INPUT DATA:

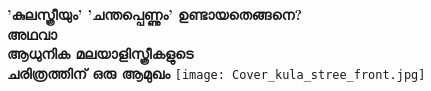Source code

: \begin{titlepage}
\begin{center}
\textbf{'കുലസ്ത്രീയും' 'ചന്തപ്പെണ്ണും' ഉണ്ടായതെങ്ങനെ?\\ അഥവാ \\ ആധുനിക മലയാളിസ്ത്രീകളുടെ\\
ചരിത്രത്തിന് ഒരു ആമുഖം}
\texttt{[image: Cover\_kula\_stree\_front.jpg]}
\end{center}


\end{titlepage}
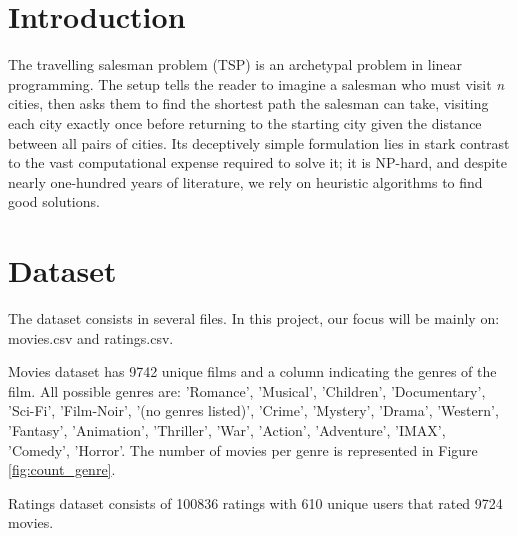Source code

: \documentclass[12pt]{article}
\numberwithin{equation}{section}
\begin{document}
\newpage

\section{Introduction}

The travelling salesman problem (TSP) is an archetypal problem in linear programming. The setup tells the reader to imagine a salesman who must visit \textit{n} cities, then asks them to find the shortest path the salesman can take, visiting each city exactly once before returning to the starting city given the distance between all pairs of cities. Its deceptively simple formulation lies in stark contrast to the vast computational expense required to solve it; it is NP-hard, and despite nearly one-hundred years of literature, we rely on heuristic algorithms to find good solutions. 

\section{Dataset}

The dataset consists in several files. In this project, our focus will be mainly on: movies.csv and ratings.csv. 

Movies dataset has 9742 unique films and a column indicating the genres of the film. All possible genres are: 'Romance', 'Musical', 'Children', 'Documentary', 'Sci-Fi', 'Film-Noir', '(no genres listed)', 'Crime', 'Mystery', 'Drama', 'Western', 'Fantasy', 'Animation', 'Thriller', 'War', 'Action', 'Adventure', 'IMAX', 'Comedy', 'Horror'. The number of movies per genre is represented in Figure \ref{fig:count_genre}.

Ratings dataset consists of 100836 ratings with 610 unique users that rated 9724 movies. 

\begin{figure}[h!]
 \end{figure}
\end{document}
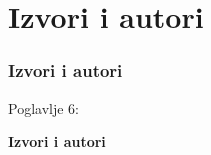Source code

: %

\section{Izvori i autori}
\begin{frame}[fragile]
	\frametitle{Izvori i autori}

	\begin{center}\huge{Poglavlje 6:}\end{center}
	\begin{center}\huge{\color{typo3darkgrey}\textbf{Izvori i autori}}\end{center}

\end{frame}


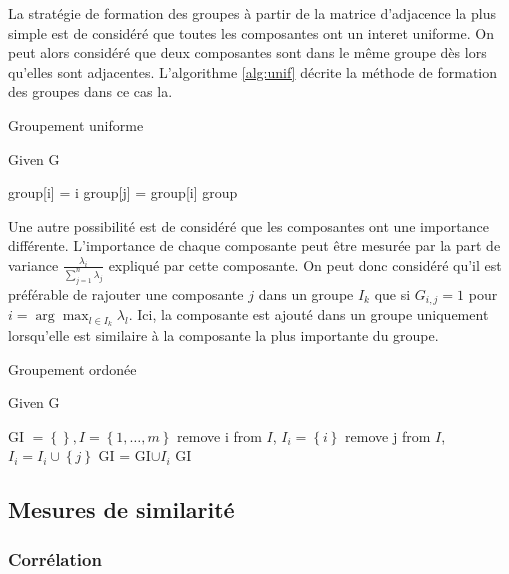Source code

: \documentclass{gretsi}
\newcommand{\set}[1]{\left \{ 1, \dots, #1 \right \}}
\begin{document}
La stratégie de formation des groupes à partir de la matrice d'adjacence la plus simple est de considéré que toutes les composantes ont un interet uniforme. On peut alors considéré que deux composantes sont dans le même groupe dès lors qu'elles sont adjacentes. L'algorithme \ref{alg:unif} décrite la méthode de formation des groupes dans ce cas la.\\

\begin{algorithm}
\caption{Groupement uniforme}\label{alg:unif}
Given G
\begin{algorithmic}[1]
\State group[i] = i
\EndFor
{}
 group[j] = group[i]
\EndIf
\EndFor
\EndFor
\State \Return group
\end{algorithmic}
\end{algorithm}

Une autre possibilité est de considéré que les composantes ont une importance différente. L'importance de chaque composante peut être mesurée par la part de variance $\frac{\lambda_i}{\sum_{j=1}^n \lambda_j}$ expliqué par cette composante. On peut donc considéré qu'il est préférable de rajouter une composante $j$ dans un groupe $I_k$ que si $G_{i, j} = 1$ pour $i = \arg\max_{l \in I_k} \lambda_l$. Ici, la composante est ajouté dans un groupe uniquement lorsqu'elle est similaire à la composante la plus importante du groupe.

\begin{algorithm}
\caption{Groupement ordonée}\label{alg:ord}
Given G
\begin{algorithmic}[1]
\State GI $= \left \{  \right \}, I = \set{m}$
\State remove i from $I$, $I_i = \left \{ i \right \}$
\State remove j from $I$, $I_i = I_i \cup \left \{ j \right \}$
\EndIf
\EndFor
\State GI = GI$ \cup I_i$
\EndFor
\State \Return GI
\end{algorithmic}
\end{algorithm}



\subsection{Mesures de similarité}
\label{sub:sim}

\subsubsection{Corrélation}
\end{document}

EXERCISE OBJECTIVE: Write out, exactly as given, the line containing "remove i from" and every line after it to the end of the records. Include nothing else.

ANSWER AREA:
\State remove i from $I$, $I_i = \left \{ i \right \}$
\State remove j from $I$, $I_i = I_i \cup \left \{ j \right \}$
\EndIf
\EndFor
\State GI = GI$ \cup I_i$
\EndFor
\State \Return GI
\end{algorithmic}
\end{algorithm}



\subsection{Mesures de similarité}
\label{sub:sim}

\subsubsection{Corrélation}
\end{document}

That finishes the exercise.